§ What to work on
The data below should be restated word for word, with every picture omitted.

*** Data provided Section Begins ***

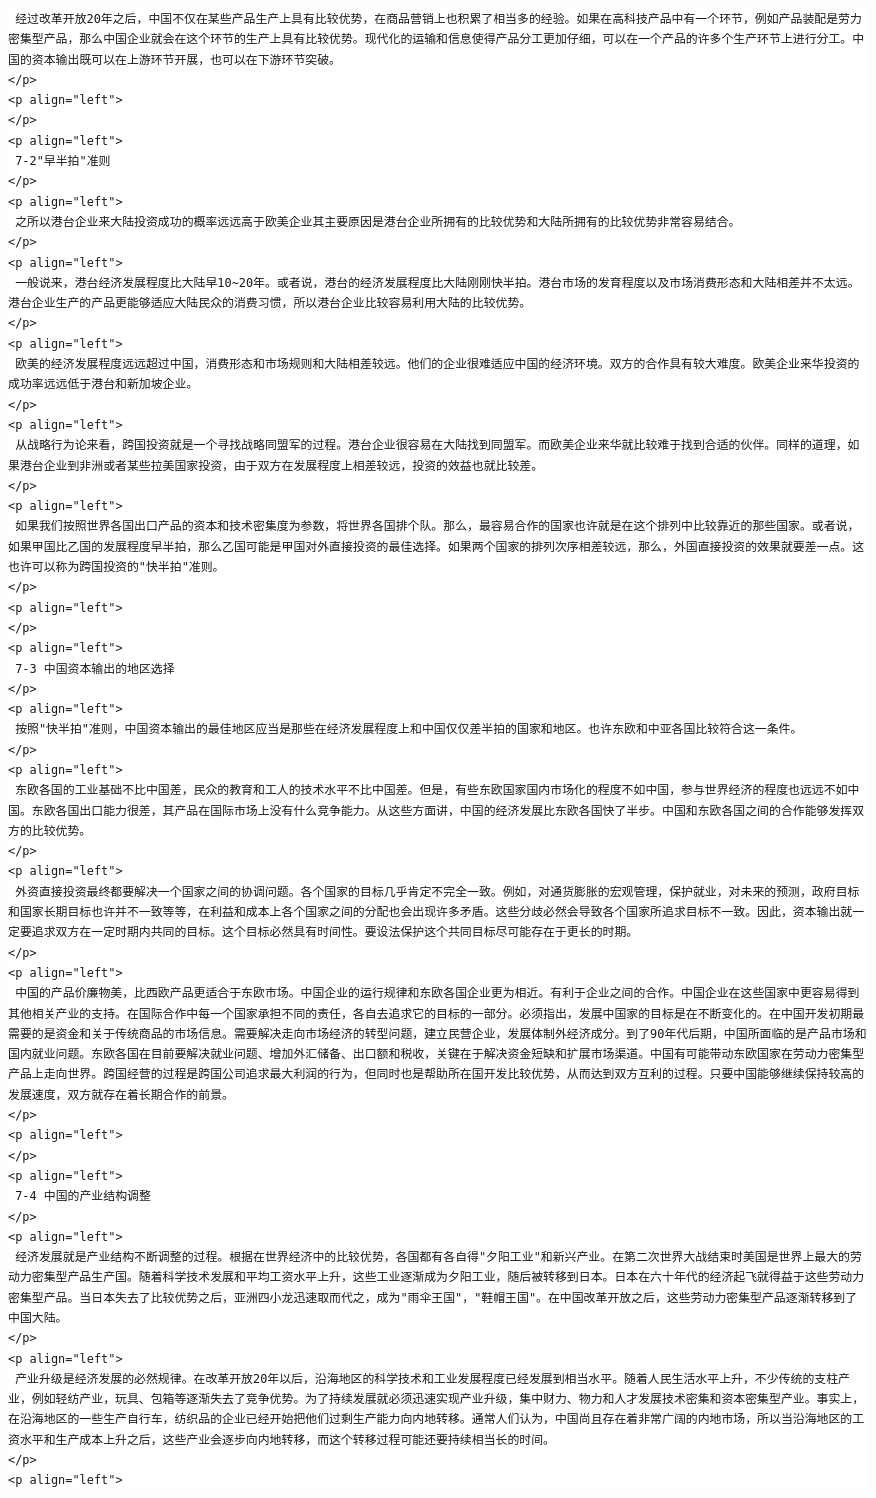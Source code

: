      经过改革开放20年之后，中国不仅在某些产品生产上具有比较优势，在商品营销上也积累了相当多的经验。如果在高科技产品中有一个环节，例如产品装配是劳力密集型产品，那么中国企业就会在这个环节的生产上具有比较优势。现代化的运输和信息使得产品分工更加仔细，可以在一个产品的许多个生产环节上进行分工。中国的资本输出既可以在上游环节开展，也可以在下游环节突破。
    </p>
    <p align="left">
    </p>
    <p align="left">
     7-2"早半拍"准则
    </p>
    <p align="left">
     之所以港台企业来大陆投资成功的概率远远高于欧美企业其主要原因是港台企业所拥有的比较优势和大陆所拥有的比较优势非常容易结合。
    </p>
    <p align="left">
     一般说来，港台经济发展程度比大陆早10~20年。或者说，港台的经济发展程度比大陆刚刚快半拍。港台市场的发育程度以及市场消费形态和大陆相差并不太远。港台企业生产的产品更能够适应大陆民众的消费习惯，所以港台企业比较容易利用大陆的比较优势。
    </p>
    <p align="left">
     欧美的经济发展程度远远超过中国，消费形态和市场规则和大陆相差较远。他们的企业很难适应中国的经济环境。双方的合作具有较大难度。欧美企业来华投资的成功率远远低于港台和新加坡企业。
    </p>
    <p align="left">
     从战略行为论来看，跨国投资就是一个寻找战略同盟军的过程。港台企业很容易在大陆找到同盟军。而欧美企业来华就比较难于找到合适的伙伴。同样的道理，如果港台企业到非洲或者某些拉美国家投资，由于双方在发展程度上相差较远，投资的效益也就比较差。
    </p>
    <p align="left">
     如果我们按照世界各国出口产品的资本和技术密集度为参数，将世界各国排个队。那么，最容易合作的国家也许就是在这个排列中比较靠近的那些国家。或者说，如果甲国比乙国的发展程度早半拍，那么乙国可能是甲国对外直接投资的最佳选择。如果两个国家的排列次序相差较远，那么，外国直接投资的效果就要差一点。这也许可以称为跨国投资的"快半拍"准则。
    </p>
    <p align="left">
    </p>
    <p align="left">
     7-3 中国资本输出的地区选择
    </p>
    <p align="left">
     按照"快半拍"准则，中国资本输出的最佳地区应当是那些在经济发展程度上和中国仅仅差半拍的国家和地区。也许东欧和中亚各国比较符合这一条件。
    </p>
    <p align="left">
     东欧各国的工业基础不比中国差，民众的教育和工人的技术水平不比中国差。但是，有些东欧国家国内市场化的程度不如中国，参与世界经济的程度也远远不如中国。东欧各国出口能力很差，其产品在国际市场上没有什么竞争能力。从这些方面讲，中国的经济发展比东欧各国快了半步。中国和东欧各国之间的合作能够发挥双方的比较优势。
    </p>
    <p align="left">
     外资直接投资最终都要解决一个国家之间的协调问题。各个国家的目标几乎肯定不完全一致。例如，对通货膨胀的宏观管理，保护就业，对未来的预测，政府目标和国家长期目标也许并不一致等等，在利益和成本上各个国家之间的分配也会出现许多矛盾。这些分歧必然会导致各个国家所追求目标不一致。因此，资本输出就一定要追求双方在一定时期内共同的目标。这个目标必然具有时间性。要设法保护这个共同目标尽可能存在于更长的时期。
    </p>
    <p align="left">
     中国的产品价廉物美，比西欧产品更适合于东欧市场。中国企业的运行规律和东欧各国企业更为相近。有利于企业之间的合作。中国企业在这些国家中更容易得到其他相关产业的支持。在国际合作中每一个国家承担不同的责任，各自去追求它的目标的一部分。必须指出，发展中国家的目标是在不断变化的。在中国开发初期最需要的是资金和关于传统商品的市场信息。需要解决走向市场经济的转型问题，建立民营企业，发展体制外经济成分。到了90年代后期，中国所面临的是产品市场和国内就业问题。东欧各国在目前要解决就业问题、增加外汇储备、出口额和税收，关键在于解决资金短缺和扩展市场渠道。中国有可能带动东欧国家在劳动力密集型产品上走向世界。跨国经营的过程是跨国公司追求最大利润的行为，但同时也是帮助所在国开发比较优势，从而达到双方互利的过程。只要中国能够继续保持较高的发展速度，双方就存在着长期合作的前景。
    </p>
    <p align="left">
    </p>
    <p align="left">
     7-4 中国的产业结构调整
    </p>
    <p align="left">
     经济发展就是产业结构不断调整的过程。根据在世界经济中的比较优势，各国都有各自得"夕阳工业"和新兴产业。在第二次世界大战结束时美国是世界上最大的劳动力密集型产品生产国。随着科学技术发展和平均工资水平上升，这些工业逐渐成为夕阳工业，随后被转移到日本。日本在六十年代的经济起飞就得益于这些劳动力密集型产品。当日本失去了比较优势之后，亚洲四小龙迅速取而代之，成为"雨伞王国"，"鞋帽王国"。在中国改革开放之后，这些劳动力密集型产品逐渐转移到了中国大陆。
    </p>
    <p align="left">
     产业升级是经济发展的必然规律。在改革开放20年以后，沿海地区的科学技术和工业发展程度已经发展到相当水平。随着人民生活水平上升，不少传统的支柱产业，例如轻纺产业，玩具、包箱等逐渐失去了竞争优势。为了持续发展就必须迅速实现产业升级，集中财力、物力和人才发展技术密集和资本密集型产业。事实上，在沿海地区的一些生产自行车，纺织品的企业已经开始把他们过剩生产能力向内地转移。通常人们认为，中国尚且存在着非常广阔的内地市场，所以当沿海地区的工资水平和生产成本上升之后，这些产业会逐步向内地转移，而这个转移过程可能还要持续相当长的时间。
    </p>
    <p align="left">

*** Data provided Section Ends ***

§ Answer section
Source code

:      经过改革开放20年之后，中国不仅在某些产品生产上具有比较优势，在商品营销上也积累了相当多的经验。如果在高科技产品中有一个环节，例如产品装配是劳力密集型产品，那么中国企业就会在这个环节的生产上具有比较优势。现代化的运输和信息使得产品分工更加仔细，可以在一个产品的许多个生产环节上进行分工。中国的资本输出既可以在上游环节开展，也可以在下游环节突破。
    </p>
    <p align="left">
    </p>
    <p align="left">
     7-2"早半拍"准则
    </p>
    <p align="left">
     之所以港台企业来大陆投资成功的概率远远高于欧美企业其主要原因是港台企业所拥有的比较优势和大陆所拥有的比较优势非常容易结合。
    </p>
    <p align="left">
     一般说来，港台经济发展程度比大陆早10~20年。或者说，港台的经济发展程度比大陆刚刚快半拍。港台市场的发育程度以及市场消费形态和大陆相差并不太远。港台企业生产的产品更能够适应大陆民众的消费习惯，所以港台企业比较容易利用大陆的比较优势。
    </p>
    <p align="left">
     欧美的经济发展程度远远超过中国，消费形态和市场规则和大陆相差较远。他们的企业很难适应中国的经济环境。双方的合作具有较大难度。欧美企业来华投资的成功率远远低于港台和新加坡企业。
    </p>
    <p align="left">
     从战略行为论来看，跨国投资就是一个寻找战略同盟军的过程。港台企业很容易在大陆找到同盟军。而欧美企业来华就比较难于找到合适的伙伴。同样的道理，如果港台企业到非洲或者某些拉美国家投资，由于双方在发展程度上相差较远，投资的效益也就比较差。
    </p>
    <p align="left">
     如果我们按照世界各国出口产品的资本和技术密集度为参数，将世界各国排个队。那么，最容易合作的国家也许就是在这个排列中比较靠近的那些国家。或者说，如果甲国比乙国的发展程度早半拍，那么乙国可能是甲国对外直接投资的最佳选择。如果两个国家的排列次序相差较远，那么，外国直接投资的效果就要差一点。这也许可以称为跨国投资的"快半拍"准则。
    </p>
    <p align="left">
    </p>
    <p align="left">
     7-3 中国资本输出的地区选择
    </p>
    <p align="left">
     按照"快半拍"准则，中国资本输出的最佳地区应当是那些在经济发展程度上和中国仅仅差半拍的国家和地区。也许东欧和中亚各国比较符合这一条件。
    </p>
    <p align="left">
     东欧各国的工业基础不比中国差，民众的教育和工人的技术水平不比中国差。但是，有些东欧国家国内市场化的程度不如中国，参与世界经济的程度也远远不如中国。东欧各国出口能力很差，其产品在国际市场上没有什么竞争能力。从这些方面讲，中国的经济发展比东欧各国快了半步。中国和东欧各国之间的合作能够发挥双方的比较优势。
    </p>
    <p align="left">
     外资直接投资最终都要解决一个国家之间的协调问题。各个国家的目标几乎肯定不完全一致。例如，对通货膨胀的宏观管理，保护就业，对未来的预测，政府目标和国家长期目标也许并不一致等等，在利益和成本上各个国家之间的分配也会出现许多矛盾。这些分歧必然会导致各个国家所追求目标不一致。因此，资本输出就一定要追求双方在一定时期内共同的目标。这个目标必然具有时间性。要设法保护这个共同目标尽可能存在于更长的时期。
    </p>
    <p align="left">
     中国的产品价廉物美，比西欧产品更适合于东欧市场。中国企业的运行规律和东欧各国企业更为相近。有利于企业之间的合作。中国企业在这些国家中更容易得到其他相关产业的支持。在国际合作中每一个国家承担不同的责任，各自去追求它的目标的一部分。必须指出，发展中国家的目标是在不断变化的。在中国开发初期最需要的是资金和关于传统商品的市场信息。需要解决走向市场经济的转型问题，建立民营企业，发展体制外经济成分。到了90年代后期，中国所面临的是产品市场和国内就业问题。东欧各国在目前要解决就业问题、增加外汇储备、出口额和税收，关键在于解决资金短缺和扩展市场渠道。中国有可能带动东欧国家在劳动力密集型产品上走向世界。跨国经营的过程是跨国公司追求最大利润的行为，但同时也是帮助所在国开发比较优势，从而达到双方互利的过程。只要中国能够继续保持较高的发展速度，双方就存在着长期合作的前景。
    </p>
    <p align="left">
    </p>
    <p align="left">
     7-4 中国的产业结构调整
    </p>
    <p align="left">
     经济发展就是产业结构不断调整的过程。根据在世界经济中的比较优势，各国都有各自得"夕阳工业"和新兴产业。在第二次世界大战结束时美国是世界上最大的劳动力密集型产品生产国。随着科学技术发展和平均工资水平上升，这些工业逐渐成为夕阳工业，随后被转移到日本。日本在六十年代的经济起飞就得益于这些劳动力密集型产品。当日本失去了比较优势之后，亚洲四小龙迅速取而代之，成为"雨伞王国"，"鞋帽王国"。在中国改革开放之后，这些劳动力密集型产品逐渐转移到了中国大陆。
    </p>
    <p align="left">
     产业升级是经济发展的必然规律。在改革开放20年以后，沿海地区的科学技术和工业发展程度已经发展到相当水平。随着人民生活水平上升，不少传统的支柱产业，例如轻纺产业，玩具、包箱等逐渐失去了竞争优势。为了持续发展就必须迅速实现产业升级，集中财力、物力和人才发展技术密集和资本密集型产业。事实上，在沿海地区的一些生产自行车，纺织品的企业已经开始把他们过剩生产能力向内地转移。通常人们认为，中国尚且存在着非常广阔的内地市场，所以当沿海地区的工资水平和生产成本上升之后，这些产业会逐步向内地转移，而这个转移过程可能还要持续相当长的时间。
    </p>
    <p align="left">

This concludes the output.